The evolution from dinosaurs to birds


Carl Zimmer has a nice summary of the increasing amount of fossil evidence for the evolution from dinosaurs to birds, surely one of the most fascinating facts of evolution. Interestingly, as the evidence mounts, the importance of Archaeopteryx, that classic fossil that caused such excitement when it was first discovered because it was the first direct evidence of the transition, has become diminished.

In this article, he also focuses on the unusually large size of birds’ brains, which implies that we should stop using the term ‘bird brain’ in a derogatory way. The bigger brains are believed to be necessary for them to have the vision and coordination necessary to fly. It looks like the dinosaur precursors to birds developed bigger brains before they developed the ability to fly.

Adrian Thomas at the department of zoology at Oxford University, who was not involved with the study, said the picture now is much more complicated than “dinosaurs couldn’t fly and Archaeopteryx could”.

“There were a whole group of more or less distantly related feathered dinosaurs, some were gliding down from trees, some were flapping, and it all seemed to be happening at the same time.

“Rather than a straight [evolutionary] path that led Archaeopteryx to birds, the picture now is that there were lots of dinosaurs exploiting the advantages of gliding and flight. The birds are the ones that carried on successfully to the present day,” Prof Thomas told BBC News.

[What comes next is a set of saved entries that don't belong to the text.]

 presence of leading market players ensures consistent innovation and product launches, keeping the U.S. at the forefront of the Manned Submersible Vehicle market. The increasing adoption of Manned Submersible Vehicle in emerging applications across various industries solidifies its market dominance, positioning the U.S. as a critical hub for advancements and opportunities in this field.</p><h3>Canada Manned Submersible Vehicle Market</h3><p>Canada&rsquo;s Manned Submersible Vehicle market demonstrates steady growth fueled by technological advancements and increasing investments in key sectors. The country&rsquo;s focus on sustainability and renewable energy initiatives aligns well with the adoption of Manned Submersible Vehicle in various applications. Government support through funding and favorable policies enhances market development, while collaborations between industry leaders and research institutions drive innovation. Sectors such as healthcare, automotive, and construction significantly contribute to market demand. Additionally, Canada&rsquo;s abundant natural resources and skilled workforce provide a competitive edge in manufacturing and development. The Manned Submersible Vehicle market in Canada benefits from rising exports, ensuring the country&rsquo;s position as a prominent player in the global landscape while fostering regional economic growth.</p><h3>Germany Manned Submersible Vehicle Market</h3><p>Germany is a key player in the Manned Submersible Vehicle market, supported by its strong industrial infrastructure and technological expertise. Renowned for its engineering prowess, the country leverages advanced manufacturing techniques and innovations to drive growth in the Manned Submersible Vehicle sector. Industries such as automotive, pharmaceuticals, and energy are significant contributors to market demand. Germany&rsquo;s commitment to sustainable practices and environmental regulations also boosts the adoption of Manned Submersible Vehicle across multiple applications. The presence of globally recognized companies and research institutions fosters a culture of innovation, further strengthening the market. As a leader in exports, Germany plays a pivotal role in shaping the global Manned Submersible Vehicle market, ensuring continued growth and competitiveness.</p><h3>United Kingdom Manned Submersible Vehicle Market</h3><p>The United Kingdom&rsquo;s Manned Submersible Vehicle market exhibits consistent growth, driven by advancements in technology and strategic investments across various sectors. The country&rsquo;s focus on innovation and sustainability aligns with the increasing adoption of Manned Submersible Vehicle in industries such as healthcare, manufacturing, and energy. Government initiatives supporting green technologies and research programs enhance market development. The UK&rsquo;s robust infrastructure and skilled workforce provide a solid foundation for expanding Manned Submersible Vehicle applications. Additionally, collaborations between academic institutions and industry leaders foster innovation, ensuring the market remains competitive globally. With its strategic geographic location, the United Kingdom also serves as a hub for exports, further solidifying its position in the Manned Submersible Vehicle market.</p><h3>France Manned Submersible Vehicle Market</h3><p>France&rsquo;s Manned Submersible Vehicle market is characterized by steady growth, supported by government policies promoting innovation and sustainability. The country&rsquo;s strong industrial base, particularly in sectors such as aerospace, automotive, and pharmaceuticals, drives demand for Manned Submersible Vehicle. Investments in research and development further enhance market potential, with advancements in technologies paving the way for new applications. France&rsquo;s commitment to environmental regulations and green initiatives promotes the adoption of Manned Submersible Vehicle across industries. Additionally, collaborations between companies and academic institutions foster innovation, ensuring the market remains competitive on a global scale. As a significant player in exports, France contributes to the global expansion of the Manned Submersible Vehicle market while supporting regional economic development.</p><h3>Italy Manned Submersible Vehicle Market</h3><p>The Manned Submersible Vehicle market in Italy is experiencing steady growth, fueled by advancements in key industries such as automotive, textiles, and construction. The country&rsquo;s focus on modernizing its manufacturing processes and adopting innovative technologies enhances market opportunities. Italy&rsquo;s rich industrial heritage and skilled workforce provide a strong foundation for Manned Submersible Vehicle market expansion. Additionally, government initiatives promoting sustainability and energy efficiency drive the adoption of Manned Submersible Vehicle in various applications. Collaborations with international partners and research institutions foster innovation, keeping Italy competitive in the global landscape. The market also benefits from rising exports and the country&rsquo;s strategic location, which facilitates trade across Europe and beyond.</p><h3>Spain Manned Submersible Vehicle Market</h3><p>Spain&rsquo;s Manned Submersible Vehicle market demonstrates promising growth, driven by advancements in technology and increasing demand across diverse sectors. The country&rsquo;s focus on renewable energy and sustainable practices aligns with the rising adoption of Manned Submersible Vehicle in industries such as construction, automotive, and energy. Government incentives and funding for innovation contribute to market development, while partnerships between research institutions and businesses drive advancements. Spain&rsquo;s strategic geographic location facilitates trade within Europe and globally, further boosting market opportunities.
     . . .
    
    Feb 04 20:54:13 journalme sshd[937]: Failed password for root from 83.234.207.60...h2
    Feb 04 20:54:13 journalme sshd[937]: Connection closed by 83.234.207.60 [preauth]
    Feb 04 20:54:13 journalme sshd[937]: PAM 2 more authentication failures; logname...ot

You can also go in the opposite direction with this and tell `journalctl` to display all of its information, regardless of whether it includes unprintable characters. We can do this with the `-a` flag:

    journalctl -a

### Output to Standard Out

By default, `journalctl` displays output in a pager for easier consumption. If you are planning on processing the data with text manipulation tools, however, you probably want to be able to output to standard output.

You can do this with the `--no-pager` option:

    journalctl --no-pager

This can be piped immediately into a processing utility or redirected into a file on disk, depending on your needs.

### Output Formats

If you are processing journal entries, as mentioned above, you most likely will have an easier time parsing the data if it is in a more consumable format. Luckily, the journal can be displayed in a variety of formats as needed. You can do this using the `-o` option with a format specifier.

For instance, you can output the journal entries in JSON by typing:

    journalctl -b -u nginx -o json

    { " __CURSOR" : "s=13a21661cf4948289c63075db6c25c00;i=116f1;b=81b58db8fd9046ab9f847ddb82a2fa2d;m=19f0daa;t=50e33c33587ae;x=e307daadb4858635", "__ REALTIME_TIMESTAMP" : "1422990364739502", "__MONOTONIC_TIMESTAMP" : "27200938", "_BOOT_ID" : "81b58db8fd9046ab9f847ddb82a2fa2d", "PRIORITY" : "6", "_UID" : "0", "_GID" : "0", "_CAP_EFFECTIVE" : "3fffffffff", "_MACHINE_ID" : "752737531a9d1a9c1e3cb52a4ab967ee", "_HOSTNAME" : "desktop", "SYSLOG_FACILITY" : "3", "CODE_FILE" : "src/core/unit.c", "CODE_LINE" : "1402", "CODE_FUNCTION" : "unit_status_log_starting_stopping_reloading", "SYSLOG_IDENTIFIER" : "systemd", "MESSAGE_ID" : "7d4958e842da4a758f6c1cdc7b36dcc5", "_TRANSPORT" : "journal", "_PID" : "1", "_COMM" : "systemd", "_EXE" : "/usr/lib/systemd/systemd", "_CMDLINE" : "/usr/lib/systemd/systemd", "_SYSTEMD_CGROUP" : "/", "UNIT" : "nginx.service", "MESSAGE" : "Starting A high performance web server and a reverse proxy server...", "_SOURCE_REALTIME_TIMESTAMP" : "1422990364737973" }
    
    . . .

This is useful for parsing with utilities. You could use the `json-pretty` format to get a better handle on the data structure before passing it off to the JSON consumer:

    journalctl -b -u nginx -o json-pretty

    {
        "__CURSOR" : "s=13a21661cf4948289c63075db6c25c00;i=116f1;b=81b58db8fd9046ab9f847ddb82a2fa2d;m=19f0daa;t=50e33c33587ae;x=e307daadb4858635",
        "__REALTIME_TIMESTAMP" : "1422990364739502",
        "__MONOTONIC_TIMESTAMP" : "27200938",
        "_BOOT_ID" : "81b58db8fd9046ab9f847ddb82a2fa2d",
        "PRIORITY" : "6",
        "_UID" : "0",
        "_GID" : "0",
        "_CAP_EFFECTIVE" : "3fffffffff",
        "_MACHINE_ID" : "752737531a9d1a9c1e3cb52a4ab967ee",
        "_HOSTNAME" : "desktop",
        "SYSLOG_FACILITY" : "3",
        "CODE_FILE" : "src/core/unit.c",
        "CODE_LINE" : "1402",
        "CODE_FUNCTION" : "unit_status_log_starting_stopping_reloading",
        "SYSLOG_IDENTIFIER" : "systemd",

The brain of Archaeopteryx was also rather small for a bird, further suggesting that it was not as important a transition fossil as was once believed.

Comments

  1. left0ver1under says

    “A pheasant’s brain looks like a nerve with a knot in it.”
    -- Lorne Elliot, Canadian comedian

  2. psweet says

    Rather than teaching us that Archaeopteryx is less important as a transitional fossil, I think this whole situation is giving us a better idea of what we should expect to see in transitional fossils. The idea that a particular fossil is going to be ‘the’ ancestor of a group doesn’t fit well with what we can see of the world around us — monotypic taxa are the exception, not the rule. There doesn’t seem to be any reason why evolution would have worked differently 100mya, so we shouldn’t expect to see a single lineage changing — rather, any fossil we find is most likely going to be part of a complex of species, and thus is unlikely to be “the” ancestor.